Six folders need to be created to store datasets, notebooks, and results of the Zero-Shot Classification Models.
- Folder 1 – ACT:
Dataset: datasets/ACL_ATC/ATC/train.csv
Notebook: Inference_ZeroShotClassification/ZeroShotClassification_ACL_ATC_Classes6.ipynb
Contents: Inference results from four ZeroShotClassification models will be stored as .csv files. Model performance will be documented in the notebook.
- Folder 2 – ACT_INFLUENCE:
Dataset: datasets/ACL_ATC/ATC_INFLUENCE/train.csv
Notebook: Inference_ZeroShotClassification/ZeroShotClassification_ACL_ATC_Classes2.ipynb
Contents: Inference results from four ZeroShotClassification models stored as .csv files. Model performance will be documented in the notebook.

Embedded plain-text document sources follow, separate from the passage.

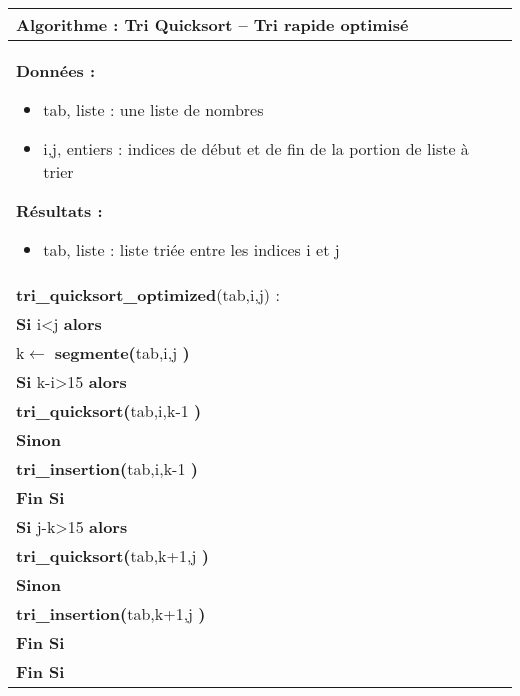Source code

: \documentclass[10pt,fleqn]{article} %
\begin{document}
\begin{pseudo}
~\\

\begin{tabular}{p{}}
\hline
\textbf{Algorithme :} Tri Quicksort -- Tri rapide optimisé\\
\hline
\textbf{Données :}
\begin{itemize}
\item \textsf{tab}, liste : une liste de nombres
\item \textsf{i,j}, entiers : indices de début et de fin de la portion de liste à trier
\end{itemize}
\textbf{Résultats :} 
\begin{itemize}
\item \textsf{tab}, liste : liste triée entre les indices \textsf{i} et \textsf{j}
\end{itemize}
\\
\textbf{tri\_quicksort\_optimized}(\textsf{tab,i,j}) :\\
\hspace{.4cm} \textbf{Si} \textsf{i<j} \textbf{alors} \\
\hspace{.8cm} \textsf{k$\leftarrow$} \textbf{segmente(}\textsf{tab,i,j} \textbf{)} \\
\hspace{.8cm} \textbf{Si} \textsf{k-i>15} \textbf{alors} \\
\hspace{1.2cm} \textbf{tri\_quicksort(}\textsf{tab,i,k-1} \textbf{)} \\
\hspace{.8cm} \textbf{Sinon} \\
\hspace{1.2cm} \textbf{tri\_insertion(}\textsf{tab,i,k-1} \textbf{)} \\
\hspace{.8cm} \textbf{Fin Si} \\
\hspace{.8cm} \textbf{Si} \textsf{j-k>15} \textbf{alors} \\
\hspace{1.2cm} \textbf{tri\_quicksort(}\textsf{tab,k+1,j} \textbf{)} \\
\hspace{.8cm} \textbf{Sinon} \\
\hspace{1.2cm} \textbf{tri\_insertion(}\textsf{tab,k+1,j} \textbf{)} \\
\hspace{.8cm} \textbf{Fin Si} \\
\hspace{.4cm} \textbf{Fin Si} \\
\hline
\end{tabular}
\end{pseudo}
\end{document}
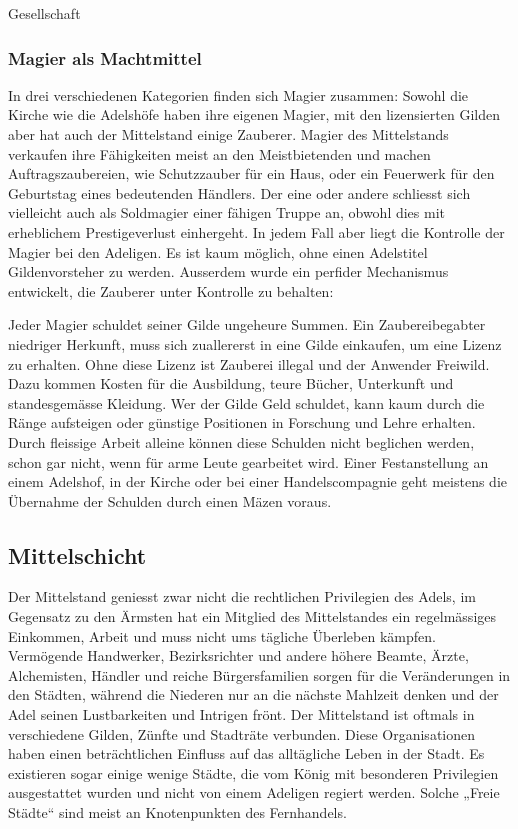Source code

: \documentclass[10pt,twoside,twocolumn,openany]{book}
\newenvironment{mcolsec*}[1]{\section{#1}\begin{multicols}{2}}{
\end{multicols}}
\begin{document}
\begin{mcolsec*}{Gesellschaft}
	\subsubsection{Magier als Machtmittel}
	In drei verschiedenen Kategorien finden sich Magier zusammen: Sowohl die Kirche wie die Adelshöfe haben ihre eigenen Magier, mit den lizensierten Gilden aber hat auch der Mittelstand einige Zauberer. Magier des Mittelstands verkaufen ihre Fähigkeiten meist an den Meistbietenden und machen Auftragszaubereien, wie Schutzzauber für ein Haus, oder ein Feuerwerk für den Geburtstag eines bedeutenden Händlers. Der eine oder andere schliesst sich vielleicht auch als Soldmagier einer fähigen Truppe an, obwohl dies mit erheblichem Prestigeverlust einhergeht. In jedem Fall aber liegt die Kontrolle der Magier bei den Adeligen. Es ist kaum möglich, ohne einen Adelstitel Gildenvorsteher zu werden. Ausserdem wurde ein perfider Mechanismus entwickelt, die Zauberer unter Kontrolle zu behalten:
	
	Jeder Magier schuldet seiner Gilde ungeheure Summen. Ein Zaubereibegabter niedriger Herkunft, muss sich zuallererst in eine Gilde einkaufen, um eine Lizenz zu erhalten. Ohne diese Lizenz ist Zauberei illegal und der Anwender Freiwild. Dazu kommen Kosten für die Ausbildung, teure Bücher, Unterkunft und standesgemässe Kleidung. Wer der Gilde Geld schuldet, kann kaum durch die Ränge aufsteigen oder günstige Positionen in Forschung und Lehre erhalten. Durch fleissige Arbeit alleine können diese Schulden nicht beglichen werden, schon gar nicht, wenn für arme Leute gearbeitet wird. Einer Festanstellung an einem Adelshof, in der Kirche oder bei einer Handelscompagnie geht meistens die Übernahme der Schulden durch einen Mäzen voraus.
	\subsection{Mittelschicht}
	Der Mittelstand geniesst zwar nicht die rechtlichen Privilegien des Adels, im Gegensatz zu den Ärmsten hat ein Mitglied des Mittelstandes ein regelmässiges Einkommen, Arbeit und muss nicht ums tägliche Überleben kämpfen. Vermögende Handwerker, Bezirksrichter und andere höhere Beamte, Ärzte, Alchemisten, Händler und reiche Bürgersfamilien sorgen für die Veränderungen in den Städten, während die Niederen nur an die nächste Mahlzeit denken und der Adel seinen Lustbarkeiten und Intrigen frönt. Der Mittelstand ist oftmals in verschiedene Gilden, Zünfte und Stadträte verbunden. Diese Organisationen haben einen beträchtlichen Einfluss auf das alltägliche Leben in der Stadt. Es existieren sogar einige wenige Städte, die vom König mit besonderen Privilegien ausgestattet wurden und nicht von einem Adeligen regiert werden. Solche „Freie Städte“ sind meist an Knotenpunkten des Fernhandels.
	

\end{mcolsec*}
\end{document}
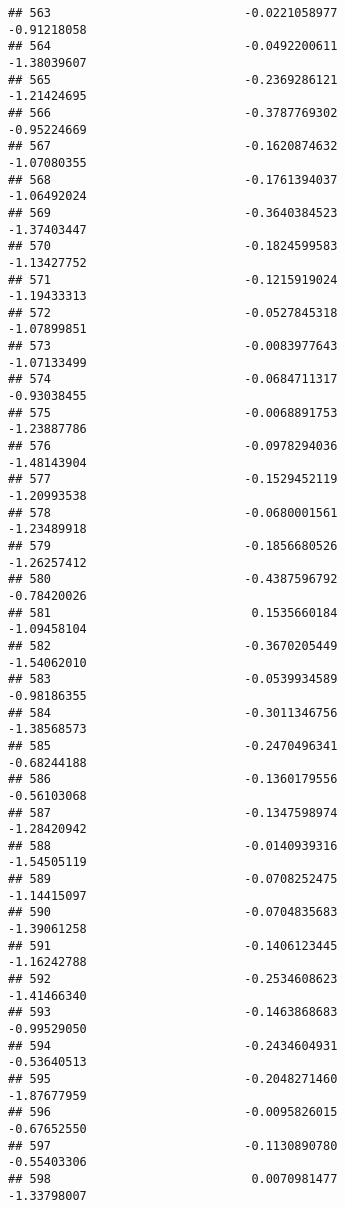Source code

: \documentclass[
]{article}
\begin{document}
\begin{verbatim}
## 563                           -0.0221058977                -0.91218058
## 564                           -0.0492200611                -1.38039607
## 565                           -0.2369286121                -1.21424695
## 566                           -0.3787769302                -0.95224669
## 567                           -0.1620874632                -1.07080355
## 568                           -0.1761394037                -1.06492024
## 569                           -0.3640384523                -1.37403447
## 570                           -0.1824599583                -1.13427752
## 571                           -0.1215919024                -1.19433313
## 572                           -0.0527845318                -1.07899851
## 573                           -0.0083977643                -1.07133499
## 574                           -0.0684711317                -0.93038455
## 575                           -0.0068891753                -1.23887786
## 576                           -0.0978294036                -1.48143904
## 577                           -0.1529452119                -1.20993538
## 578                           -0.0680001561                -1.23489918
## 579                           -0.1856680526                -1.26257412
## 580                           -0.4387596792                -0.78420026
## 581                            0.1535660184                -1.09458104
## 582                           -0.3670205449                -1.54062010
## 583                           -0.0539934589                -0.98186355
## 584                           -0.3011346756                -1.38568573
## 585                           -0.2470496341                -0.68244188
## 586                           -0.1360179556                -0.56103068
## 587                           -0.1347598974                -1.28420942
## 588                           -0.0140939316                -1.54505119
## 589                           -0.0708252475                -1.14415097
## 590                           -0.0704835683                -1.39061258
## 591                           -0.1406123445                -1.16242788
## 592                           -0.2534608623                -1.41466340
## 593                           -0.1463868683                -0.99529050
## 594                           -0.2434604931                -0.53640513
## 595                           -0.2048271460                -1.87677959
## 596                           -0.0095826015                -0.67652550
## 597                           -0.1130890780                -0.55403306
## 598                            0.0070981477                -1.33798007

\end{verbatim}
\end{document}
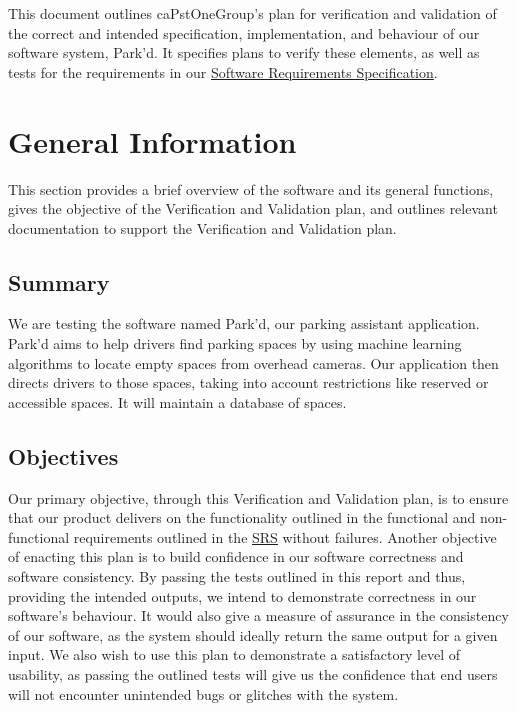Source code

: \documentclass[12pt, titlepage]{article}
\begin{document}
This document outlines caPstOneGroup's plan for verification and validation of
the correct and intended specification, implementation, and behaviour of our
software system, Park'd. It specifies plans to verify these elements, as well as
tests for the requirements in our
\href{https://github.com/parkd-app/park-d/blob/main/docs/SRS/SRS.pdf}{Software
Requirements Specification}.

\section{General Information}
This section provides a brief overview of the software and its general
functions, gives the objective of the Verification and Validation plan, and
outlines relevant documentation to support the Verification and Validation plan.
\subsection{Summary}
We are testing the software named Park'd, our parking assistant application.
Park'd aims to help drivers find parking spaces by using machine learning
algorithms to locate empty spaces from overhead cameras. Our application then
directs drivers to those spaces, taking into account restrictions like reserved
or accessible spaces. It will maintain a database of spaces.


\subsection{Objectives}
Our primary objective, through this Verification and Validation plan, is to
ensure that our product delivers on the functionality outlined in the functional
and non-functional requirements outlined in the
\href{https://github.com/parkd-app/park-d/blob/main/docs/SRS/SRS.pdf}{SRS}
without failures. Another objective of enacting this plan is to build confidence
in our software correctness and software consistency. By passing the tests
outlined in this report and thus, providing the intended outputs, we intend to
demonstrate correctness in our software's behaviour. It would also give a
measure of assurance in the consistency of our software, as the system should
ideally return the same output for a given input. We also wish to use this plan
to demonstrate a satisfactory level of usability, as passing the outlined tests
will give us the confidence that end users will not encounter unintended bugs or
glitches with the system.
\end{document}

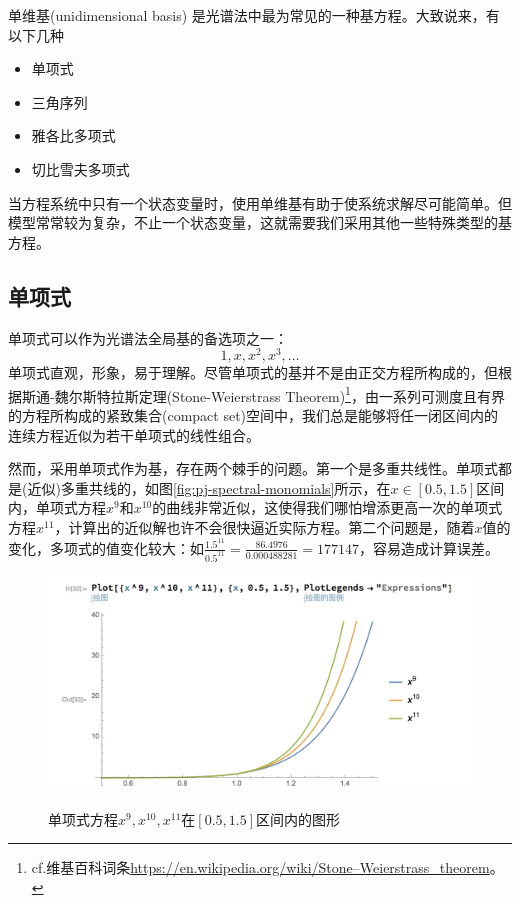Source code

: 单维基(unidimensional basis) 是光谱法中最为常见的一种基方程。大致说来，有以下几种
\begin{itemize}
  \item 单项式
  \item 三角序列
  \item 雅各比多项式
  \item 切比雪夫多项式
\end{itemize}

当方程系统中只有一个状态变量时，使用单维基有助于使系统求解尽可能简单。但模型常常较为复杂，不止一个状态变量，这就需要我们采用其他一些特殊类型的基方程。

\subsection{单项式}
\label{sec:pj-base-spectral-monomial}
单项式可以作为光谱法全局基的备选项之一：
\begin{equation*}
   1,x,x^2,x^3,\ldots
\end{equation*}
单项式直观，形象，易于理解。尽管单项式的基并不是由正交方程所构成的，但根据斯通-魏尔斯特拉斯定理(Stone-Weierstrass Theorem)\footnote{cf.维基百科词条\url{https://en.wikipedia.org/wiki/Stone–Weierstrass_theorem}。}，由一系列可测度且有界的方程所构成的紧致集合(compact set)空间中，我们总是能够将任一闭区间内的连续方程近似为若干单项式的线性组合。

然而，采用单项式作为基，存在两个棘手的问题。第一个是多重共线性。单项式都是(近似)多重共线的，如图\eqref{fig:pj-spectral-monomials}所示，在$x \in [0.5, 1.5]$区间内，单项式方程$x^9$和$x^10$的曲线非常近似，这使得我们哪怕增添更高一次的单项式方程$x^{11}$，计算出的近似解也许不会很快逼近实际方程。第二个问题是，随着$x$值的变化，多项式的值变化较大：如$\frac{1.5^{11}}{0.5^{11}} = \frac{86.4976}{0.000488281} = 177147$，容易造成计算误差。

\begin{figure}[htbp]
   \caption[单项式方程]{单项式方程$x^9,x^10,x^{11}$在$[0.5,1.5]$区间内的图形}
  \centering
  \includegraphics[width=12cm]{./Figures/20170917-monomial-mcl}
  \label{fig:pj-spectral-monomials}
%
\end{figure}



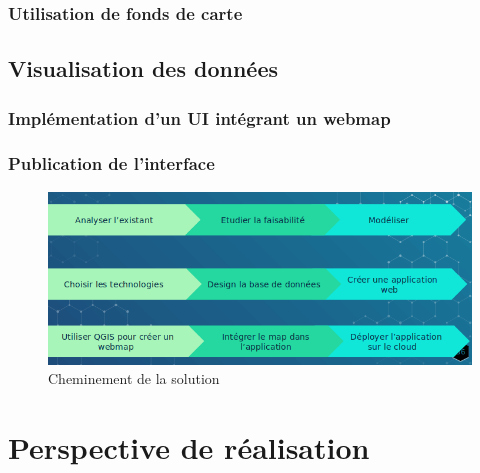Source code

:             \subsubsection{Utilisation de fonds de carte}
                
        \subsection{Visualisation des données} 
            \subsubsection{Implémentation d'un UI intégrant un webmap}
                
            \subsubsection{Publication de l'interface}
                
        \begin{figure}[t]
            \centering
            \includegraphics[width=1\textwidth]{images/Contexte/evolution_projetGIS.png}
            \caption{Cheminement de la solution}
        \end{figure}

    \section{Perspective de réalisation}
         
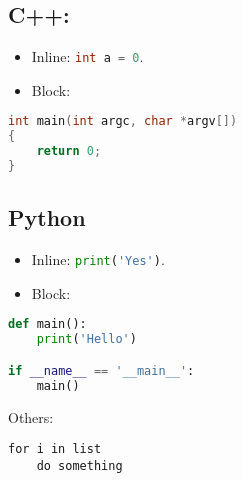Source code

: \hypertarget{c}{%
\subsection{C++:}\label{c}}

\begin{itemize}
\item
  Inline: \passthrough{\lstinline[language={C++}]!int a = 0!}.
\item
  Block:
\end{itemize}

\begin{lstlisting}[language={C++}, style=cpp]
int main(int argc, char *argv[])
{
    return 0;
}
\end{lstlisting}

\hypertarget{python}{%
\subsection{Python}\label{python}}

\begin{itemize}
\item
  Inline: \passthrough{\lstinline[language=Python]!print('Yes')!}.
\item
  Block:
\end{itemize}

\begin{lstlisting}[language=Python, style=python]
def main():
    print('Hello')

if __name__ == '__main__':
    main()
\end{lstlisting}

Others:

\begin{lstlisting}
for i in list
    do something
\end{lstlisting}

- Folder 3 – SciCite_Model1:
Datasets: datasets/SciCite/ATC/train.csv datasets/SciCite/ATC/dev.csv datasets/SciCite/ATC/test.csv
Notebook: Inference_ZeroShotClassification/ZeroShotClassification_SciCite_model1.ipynb
Contents: Model1 inference results stored as .csv files for train, dev, and test datasets. Model performance will be presented in the notebook.
- Folder 4 – SciCite_Model2:
Datasets: datasets/SciCite/ATC/train.csv datasets/SciCite/ATC/dev.csv datasets/SciCite/ATC/test.csv
Notebook: Inference_ZeroShotClassification/ZeroShotClassification_SciCite_model2.ipynb
Contents: Model2 inference results stored as .csv files for train, dev, and test datasets. Model performance will be presented in the notebook.
- Folder 5 – SciCite_Model3:
Datasets: datasets/SciCite/ATC/train.csv datasets/SciCite/ATC/dev.csv datasets/SciCite/ATC/test.csv
Notebook: Inference_ZeroShotClassification/ZeroShotClassification_SciCite_model3.ipynb
Contents: Model3 inference results stored as .csv files for train, dev, and test datasets. Model performance will be presented in the notebook.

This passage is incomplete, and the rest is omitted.